### What the task asks
A faithful copy of all the data below, please; leave no line out.

### Record set
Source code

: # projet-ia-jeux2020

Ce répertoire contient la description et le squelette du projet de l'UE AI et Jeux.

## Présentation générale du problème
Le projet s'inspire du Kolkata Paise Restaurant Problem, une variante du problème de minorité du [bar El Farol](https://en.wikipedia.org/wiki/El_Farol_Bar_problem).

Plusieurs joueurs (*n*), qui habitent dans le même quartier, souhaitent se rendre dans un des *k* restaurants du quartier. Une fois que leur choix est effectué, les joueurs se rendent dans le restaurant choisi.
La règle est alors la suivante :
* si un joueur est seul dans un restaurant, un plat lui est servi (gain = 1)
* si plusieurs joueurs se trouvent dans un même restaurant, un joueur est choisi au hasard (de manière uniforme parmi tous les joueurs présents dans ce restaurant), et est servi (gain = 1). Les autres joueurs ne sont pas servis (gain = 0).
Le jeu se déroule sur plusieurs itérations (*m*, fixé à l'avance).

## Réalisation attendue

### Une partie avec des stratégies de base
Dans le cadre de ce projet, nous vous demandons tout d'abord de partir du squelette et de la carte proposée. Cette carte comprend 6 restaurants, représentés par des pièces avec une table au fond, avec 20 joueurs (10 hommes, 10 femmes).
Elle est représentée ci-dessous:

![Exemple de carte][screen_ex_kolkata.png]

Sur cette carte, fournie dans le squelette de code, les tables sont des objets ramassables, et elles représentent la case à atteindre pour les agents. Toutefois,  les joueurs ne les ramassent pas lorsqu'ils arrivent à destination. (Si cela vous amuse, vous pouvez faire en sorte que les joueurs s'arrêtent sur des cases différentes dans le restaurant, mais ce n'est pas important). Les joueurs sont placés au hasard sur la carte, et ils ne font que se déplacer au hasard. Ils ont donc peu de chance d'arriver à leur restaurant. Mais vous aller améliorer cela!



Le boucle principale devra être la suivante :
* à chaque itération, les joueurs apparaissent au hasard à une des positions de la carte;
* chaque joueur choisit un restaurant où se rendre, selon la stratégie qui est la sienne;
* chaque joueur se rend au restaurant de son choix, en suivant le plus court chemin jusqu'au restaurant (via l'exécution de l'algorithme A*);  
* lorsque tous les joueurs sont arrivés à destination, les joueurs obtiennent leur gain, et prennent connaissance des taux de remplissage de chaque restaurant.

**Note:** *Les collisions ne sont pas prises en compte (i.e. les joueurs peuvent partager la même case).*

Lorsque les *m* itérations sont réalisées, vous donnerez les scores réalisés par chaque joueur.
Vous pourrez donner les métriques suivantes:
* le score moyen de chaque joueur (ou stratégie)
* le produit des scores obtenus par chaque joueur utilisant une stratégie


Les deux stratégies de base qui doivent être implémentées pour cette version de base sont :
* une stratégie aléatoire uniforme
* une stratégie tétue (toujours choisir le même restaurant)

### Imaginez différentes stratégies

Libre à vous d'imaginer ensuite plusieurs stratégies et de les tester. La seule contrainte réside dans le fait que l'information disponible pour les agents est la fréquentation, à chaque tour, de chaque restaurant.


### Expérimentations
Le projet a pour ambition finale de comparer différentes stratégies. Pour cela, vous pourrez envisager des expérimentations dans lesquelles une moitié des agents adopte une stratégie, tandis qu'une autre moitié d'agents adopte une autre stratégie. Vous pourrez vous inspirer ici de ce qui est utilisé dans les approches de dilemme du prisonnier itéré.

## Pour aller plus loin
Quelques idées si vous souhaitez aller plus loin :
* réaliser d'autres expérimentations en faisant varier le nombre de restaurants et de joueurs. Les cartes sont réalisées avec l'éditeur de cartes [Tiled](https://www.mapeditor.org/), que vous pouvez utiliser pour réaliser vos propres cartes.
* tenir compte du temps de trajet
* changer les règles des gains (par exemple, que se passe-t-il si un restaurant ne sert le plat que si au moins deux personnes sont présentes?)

### Expected output
Source code

: # projet-ia-jeux2020

Ce répertoire contient la description et le squelette du projet de l'UE AI et Jeux.

## Présentation générale du problème
Le projet s'inspire du Kolkata Paise Restaurant Problem, une variante du problème de minorité du [bar El Farol](https://en.wikipedia.org/wiki/El_Farol_Bar_problem).

Plusieurs joueurs (*n*), qui habitent dans le même quartier, souhaitent se rendre dans un des *k* restaurants du quartier. Une fois que leur choix est effectué, les joueurs se rendent dans le restaurant choisi.
La règle est alors la suivante :
* si un joueur est seul dans un restaurant, un plat lui est servi (gain = 1)
* si plusieurs joueurs se trouvent dans un même restaurant, un joueur est choisi au hasard (de manière uniforme parmi tous les joueurs présents dans ce restaurant), et est servi (gain = 1). Les autres joueurs ne sont pas servis (gain = 0).
Le jeu se déroule sur plusieurs itérations (*m*, fixé à l'avance).

## Réalisation attendue

### Une partie avec des stratégies de base
Dans le cadre de ce projet, nous vous demandons tout d'abord de partir du squelette et de la carte proposée. Cette carte comprend 6 restaurants, représentés par des pièces avec une table au fond, avec 20 joueurs (10 hommes, 10 femmes).
Elle est représentée ci-dessous:

![Exemple de carte][screen_ex_kolkata.png]

Sur cette carte, fournie dans le squelette de code, les tables sont des objets ramassables, et elles représentent la case à atteindre pour les agents. Toutefois,  les joueurs ne les ramassent pas lorsqu'ils arrivent à destination. (Si cela vous amuse, vous pouvez faire en sorte que les joueurs s'arrêtent sur des cases différentes dans le restaurant, mais ce n'est pas important). Les joueurs sont placés au hasard sur la carte, et ils ne font que se déplacer au hasard. Ils ont donc peu de chance d'arriver à leur restaurant. Mais vous aller améliorer cela!



Le boucle principale devra être la suivante :
* à chaque itération, les joueurs apparaissent au hasard à une des positions de la carte;
* chaque joueur choisit un restaurant où se rendre, selon la stratégie qui est la sienne;
* chaque joueur se rend au restaurant de son choix, en suivant le plus court chemin jusqu'au restaurant (via l'exécution de l'algorithme A*);  
* lorsque tous les joueurs sont arrivés à destination, les joueurs obtiennent leur gain, et prennent connaissance des taux de remplissage de chaque restaurant.

**Note:** *Les collisions ne sont pas prises en compte (i.e. les joueurs peuvent partager la même case).*

Lorsque les *m* itérations sont réalisées, vous donnerez les scores réalisés par chaque joueur.
Vous pourrez donner les métriques suivantes:
* le score moyen de chaque joueur (ou stratégie)
* le produit des scores obtenus par chaque joueur utilisant une stratégie


Les deux stratégies de base qui doivent être implémentées pour cette version de base sont :
* une stratégie aléatoire uniforme
* une stratégie tétue (toujours choisir le même restaurant)

### Imaginez différentes stratégies

Libre à vous d'imaginer ensuite plusieurs stratégies et de les tester. La seule contrainte réside dans le fait que l'information disponible pour les agents est la fréquentation, à chaque tour, de chaque restaurant.


### Expérimentations
Le projet a pour ambition finale de comparer différentes stratégies. Pour cela, vous pourrez envisager des expérimentations dans lesquelles une moitié des agents adopte une stratégie, tandis qu'une autre moitié d'agents adopte une autre stratégie. Vous pourrez vous inspirer ici de ce qui est utilisé dans les approches de dilemme du prisonnier itéré.

## Pour aller plus loin
Quelques idées si vous souhaitez aller plus loin :
* réaliser d'autres expérimentations en faisant varier le nombre de restaurants et de joueurs. Les cartes sont réalisées avec l'éditeur de cartes [Tiled](https://www.mapeditor.org/), que vous pouvez utiliser pour réaliser vos propres cartes.
* tenir compte du temps de trajet
* changer les règles des gains (par exemple, que se passe-t-il si un restaurant ne sert le plat que si au moins deux personnes sont présentes?)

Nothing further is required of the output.